Turn left, however, and after a short while you’d pass one of Luanda’s many shanty towns. This one is — or was — a labyrinth of single story slums made out of mud bricks and corrugated iron, spread over an area the size of two football pitches and knitted together with narrow, twisting alleyways. The “skyline” is dotted with Angolan flags and TV aerials made out of coat hangers. Whole families sharing a single room in some cases, with no mains electricity and no running water. They power their lights and small TVs with portable generators, and they collect water in yellow plastic jerry cans from a nearby well, pushing their heavy cargo back home in wheelbarrows made out of forklift pallets and an old car wheel.
I expected to find this level of poverty out in the Angolan countryside but not right in the city. The Civil War ended in 2002, but the mass influx of refugees from rural areas has left Luanda with way more people than it can handle, and this shanty town is one of the results. I wouldn’t feel safe getting out of my car there, but the high rate of petty crime is not because the people are inherently bad, but because they have so little that survival instinct alone might be motive enough for someone to mug me for my watch and mobile phone.
When we first arrived we learned of Luanda’s ongoing redevelopment projects, and we’ve already seen signs of ‘beautifying’ parts of the city — the most notable being a new road along the Ilha complete with jogging track along the beach. Last week this beautification took another significant step. I’d seen some worse-than-average traffic congestion out of my lounge window over the weekend and when I first Turned Left during the week the reason for it became clear. The shanty town had vanished. Completely vanished. Where there were slums, alleyways, and thousands of people before, now there was just bare uneven earth between the road and the beach. It looked as if some giant hand had lifted the edge of the ocean like a rug and swept an embarrassing mess underneath.

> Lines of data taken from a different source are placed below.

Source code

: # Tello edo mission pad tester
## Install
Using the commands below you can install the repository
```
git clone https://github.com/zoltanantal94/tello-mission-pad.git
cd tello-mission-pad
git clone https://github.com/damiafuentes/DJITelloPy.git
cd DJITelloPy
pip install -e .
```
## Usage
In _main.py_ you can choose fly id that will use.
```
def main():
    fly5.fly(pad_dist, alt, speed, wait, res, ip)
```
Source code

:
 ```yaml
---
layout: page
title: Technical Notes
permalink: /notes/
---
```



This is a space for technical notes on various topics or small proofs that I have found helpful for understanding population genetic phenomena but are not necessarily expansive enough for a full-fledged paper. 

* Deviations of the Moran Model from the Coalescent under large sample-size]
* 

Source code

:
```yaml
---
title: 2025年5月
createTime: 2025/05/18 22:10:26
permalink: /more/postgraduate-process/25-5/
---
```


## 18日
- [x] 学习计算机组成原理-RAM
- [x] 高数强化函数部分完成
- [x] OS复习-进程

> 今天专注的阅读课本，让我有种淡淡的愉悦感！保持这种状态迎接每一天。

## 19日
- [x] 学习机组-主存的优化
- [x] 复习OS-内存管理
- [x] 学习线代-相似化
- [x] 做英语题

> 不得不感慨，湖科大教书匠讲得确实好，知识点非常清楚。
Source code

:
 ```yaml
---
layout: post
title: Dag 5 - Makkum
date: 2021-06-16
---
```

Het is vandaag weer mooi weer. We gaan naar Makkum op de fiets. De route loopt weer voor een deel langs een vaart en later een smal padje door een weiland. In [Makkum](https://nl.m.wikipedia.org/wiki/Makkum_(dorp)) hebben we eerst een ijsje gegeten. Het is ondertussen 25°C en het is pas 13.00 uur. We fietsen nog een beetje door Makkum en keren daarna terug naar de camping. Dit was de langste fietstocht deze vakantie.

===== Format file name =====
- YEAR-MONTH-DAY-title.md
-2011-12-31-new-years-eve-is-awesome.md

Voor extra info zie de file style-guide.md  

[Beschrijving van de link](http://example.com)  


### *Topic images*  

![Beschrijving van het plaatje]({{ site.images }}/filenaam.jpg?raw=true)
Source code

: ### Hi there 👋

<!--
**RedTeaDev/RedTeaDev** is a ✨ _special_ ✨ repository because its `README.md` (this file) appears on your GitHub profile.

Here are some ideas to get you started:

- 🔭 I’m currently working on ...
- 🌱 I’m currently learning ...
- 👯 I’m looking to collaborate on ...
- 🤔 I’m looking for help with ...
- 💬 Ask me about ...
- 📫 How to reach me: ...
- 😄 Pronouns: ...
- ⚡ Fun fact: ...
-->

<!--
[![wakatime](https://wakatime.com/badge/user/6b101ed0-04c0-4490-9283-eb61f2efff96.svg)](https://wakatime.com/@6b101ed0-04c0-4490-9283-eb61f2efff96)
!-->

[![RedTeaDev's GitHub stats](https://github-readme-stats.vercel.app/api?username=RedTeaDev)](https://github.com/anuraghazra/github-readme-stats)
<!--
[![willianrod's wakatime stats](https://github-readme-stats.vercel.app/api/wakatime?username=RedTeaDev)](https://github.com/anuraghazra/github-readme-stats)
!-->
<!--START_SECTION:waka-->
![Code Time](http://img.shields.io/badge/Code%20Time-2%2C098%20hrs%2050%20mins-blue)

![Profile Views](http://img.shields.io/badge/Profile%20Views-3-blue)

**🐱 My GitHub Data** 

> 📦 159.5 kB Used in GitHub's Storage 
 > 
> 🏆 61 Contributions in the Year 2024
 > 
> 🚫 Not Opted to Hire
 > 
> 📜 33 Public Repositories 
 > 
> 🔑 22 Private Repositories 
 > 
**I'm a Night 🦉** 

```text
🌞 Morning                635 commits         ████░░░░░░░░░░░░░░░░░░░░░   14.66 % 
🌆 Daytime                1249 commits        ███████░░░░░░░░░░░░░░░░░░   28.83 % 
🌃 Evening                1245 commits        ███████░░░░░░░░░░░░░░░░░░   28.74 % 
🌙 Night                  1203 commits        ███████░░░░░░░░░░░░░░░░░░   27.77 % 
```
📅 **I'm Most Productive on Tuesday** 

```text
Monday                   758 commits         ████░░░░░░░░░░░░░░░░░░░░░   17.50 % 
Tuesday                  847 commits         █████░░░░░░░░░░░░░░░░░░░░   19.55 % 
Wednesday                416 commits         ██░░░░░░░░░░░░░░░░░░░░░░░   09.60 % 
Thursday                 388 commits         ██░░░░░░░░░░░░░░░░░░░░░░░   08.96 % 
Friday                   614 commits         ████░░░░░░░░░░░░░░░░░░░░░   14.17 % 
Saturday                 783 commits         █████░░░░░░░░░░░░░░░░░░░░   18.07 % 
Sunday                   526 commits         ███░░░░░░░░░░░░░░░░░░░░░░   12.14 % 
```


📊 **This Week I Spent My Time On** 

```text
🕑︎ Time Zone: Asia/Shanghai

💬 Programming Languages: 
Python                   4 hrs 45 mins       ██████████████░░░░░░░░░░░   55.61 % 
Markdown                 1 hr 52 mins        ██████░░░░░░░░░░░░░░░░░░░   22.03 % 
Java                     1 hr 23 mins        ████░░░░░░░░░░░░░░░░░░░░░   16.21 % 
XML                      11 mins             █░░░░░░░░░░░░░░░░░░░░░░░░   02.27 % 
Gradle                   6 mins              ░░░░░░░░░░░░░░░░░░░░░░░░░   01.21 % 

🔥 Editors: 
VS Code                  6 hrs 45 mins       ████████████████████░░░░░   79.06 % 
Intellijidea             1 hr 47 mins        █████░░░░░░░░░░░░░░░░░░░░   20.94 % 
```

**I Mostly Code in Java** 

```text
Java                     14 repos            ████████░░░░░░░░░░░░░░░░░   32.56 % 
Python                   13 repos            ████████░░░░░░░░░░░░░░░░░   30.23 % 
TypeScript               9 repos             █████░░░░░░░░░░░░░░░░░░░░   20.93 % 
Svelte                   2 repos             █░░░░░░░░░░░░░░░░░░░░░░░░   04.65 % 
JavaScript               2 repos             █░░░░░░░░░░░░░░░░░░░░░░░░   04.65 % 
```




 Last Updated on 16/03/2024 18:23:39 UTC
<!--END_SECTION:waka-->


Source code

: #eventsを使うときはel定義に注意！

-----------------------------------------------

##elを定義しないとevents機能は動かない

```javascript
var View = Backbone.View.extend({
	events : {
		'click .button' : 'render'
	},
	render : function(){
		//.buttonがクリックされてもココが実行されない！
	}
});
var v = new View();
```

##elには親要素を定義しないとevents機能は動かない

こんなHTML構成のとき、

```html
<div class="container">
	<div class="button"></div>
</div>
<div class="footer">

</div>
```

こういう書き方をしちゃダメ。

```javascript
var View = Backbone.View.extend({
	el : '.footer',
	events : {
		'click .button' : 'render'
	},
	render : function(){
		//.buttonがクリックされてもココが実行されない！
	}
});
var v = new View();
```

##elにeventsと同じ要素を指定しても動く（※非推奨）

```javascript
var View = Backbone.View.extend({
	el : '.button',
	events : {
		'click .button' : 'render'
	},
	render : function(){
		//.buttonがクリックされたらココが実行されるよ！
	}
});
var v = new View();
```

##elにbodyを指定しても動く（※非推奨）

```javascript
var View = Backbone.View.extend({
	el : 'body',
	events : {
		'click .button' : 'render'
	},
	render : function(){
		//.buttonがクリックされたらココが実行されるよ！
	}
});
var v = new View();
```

The authorities do have a programme of re-housing the people displaced by such operations, and yesterday I saw some of these new residences being built: hi-rise blocks of flats that look pretty normal from a distance, but as I passed I did wonder what utilities would be provided. Would they get electricity and plumbing, or would they be swapping a ramshackle slum for a room in a giant official one?
Still, the beach looks nicer now as I sweep past in my chauffeur-driven 4×4 to spend $200 on food I don’t need, so there’s a silver lining.